Esse é o resultado da análise dos dados do sistema que gerencia os pagamentos no transporte público no DF, aos quais "Brasilianas" teve acesso. Eles indicam quais são os meios de arrecadação do sistema. E revelam uma distorção dos hábitos locais, se comparado com outras cidades. Explico adiante.
De acordo com os dados mais recentes, 10,3% dos usuários das 433 linhas que (no momento) só recebem meios digitais de pagamento se utilizaram de cartões de débito e de crédito para pagar a tarifa.
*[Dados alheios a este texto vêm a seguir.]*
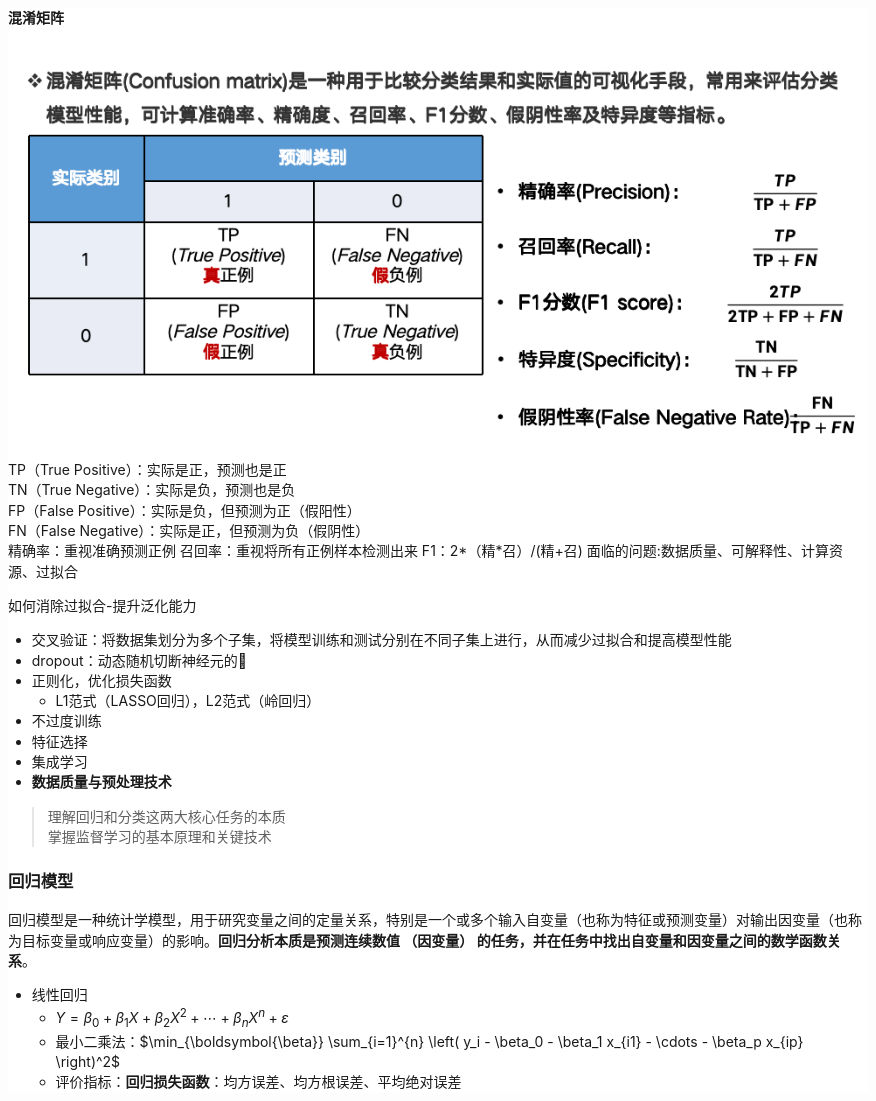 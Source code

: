 **混淆矩阵**  

![混淆矩阵](figure/混淆矩阵.png)

TP（True Positive）：实际是正，预测也是正  
TN（True Negative）：实际是负，预测也是负  
FP（False Positive）：实际是负，但预测为正（假阳性）  
FN（False Negative）：实际是正，但预测为负（假阴性）  
精确率：重视准确预测正例
召回率：重视将所有正例样本检测出来
F1：2*（精*召）/(精+召)
面临的问题:数据质量、可解释性、计算资源、过拟合  

如何消除过拟合-提升泛化能力  

* 交叉验证：将数据集划分为多个子集，将模型训练和测试分别在不同子集上进行，从而减少过拟合和提高模型性能
* dropout：动态随机切断神经元的🔗
* 正则化，优化损失函数
  * L1范式（LASSO回归），L2范式（岭回归）
* 不过度训练
* 特征选择
* 集成学习
* **数据质量与预处理技术**

>理解回归和分类这两大核心任务的本质  
>掌握监督学习的基本原理和关键技术  

### 回归模型
回归模型是一种统计学模型，用于研究变量之间的定量关系，特别是一个或多个输入自变量（也称为特征或预测变量）对输出因变量（也称为目标变量或响应变量）的影响。**回归分析本质是预测连续数值 （因变量） 的任务，并在任务中找出自变量和因变量之间的数学函数关系**。  

* 线性回归
  * $Y = \beta_0 + \beta_1 X + \beta_2 X^2 + \cdots + \beta_n X^n + \varepsilon$
  * 最小二乘法：$\min_{\boldsymbol{\beta}} \sum_{i=1}^{n} \left( y_i - \beta_0 - \beta_1 x_{i1} - \cdots - \beta_p x_{ip} \right)^2$
  * 评价指标：**回归损失函数**：均方误差、均方根误差、平均绝对误差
Se olhado dentro do universo de todas as 933 linhas de ônibus que existem no DF, os pagamentos bancários digitais já representam 6,5%. Quando começaram as mudanças, eles representavam apenas 0,6%.
Enquanto isso, os usuários que se valiam do pagamento em dinheiro eram 15,8% em junho (quando olhadas todas as linhas do sistema). Agora, representam 5,8% de todas as 500 linhas de ônibus que ainda recebem pagamento em espécie.
As outras formas de pagamento recebidas no sistema público do DF são o Vale-Transporte, que representa cerca de 32,7%, e os que têm cartão do Metrô, que têm uma participação ínfima de 1% do total.
Essas informações coincidem com o anúncio, por parte da Secretaria de Transportes e Mobilidade do DF (Semob), de que a partir da próxima quinta-feira (14) deste mês mais 203 linhas do transporte público coletivo vão deixar de aceitar pagamento em dinheiro a bordo.
Com isso, passarão a ser 636 linhas incluídas no programa "Dinheiro não vai mais andar de ônibus", o que representa 68% do total do sistema (que possui 933 linhas). A esta coluna, o secretário de Mobilidade, Zeno Gonçalves, disse acreditar que apenas 5% das linhas continuarão com o sistema misto de pagamento (por meio digital e em espécie) até o final do ano.
"São linhas que atendem comunidades rurais, por exemplo, que têm usuários com mais dificuldade no acesso aos sistemas digitais e à internet", explica o secretário de Mobilidade. Esse residual será avaliado de acordo com o comportamento e as demandas dos passageiros.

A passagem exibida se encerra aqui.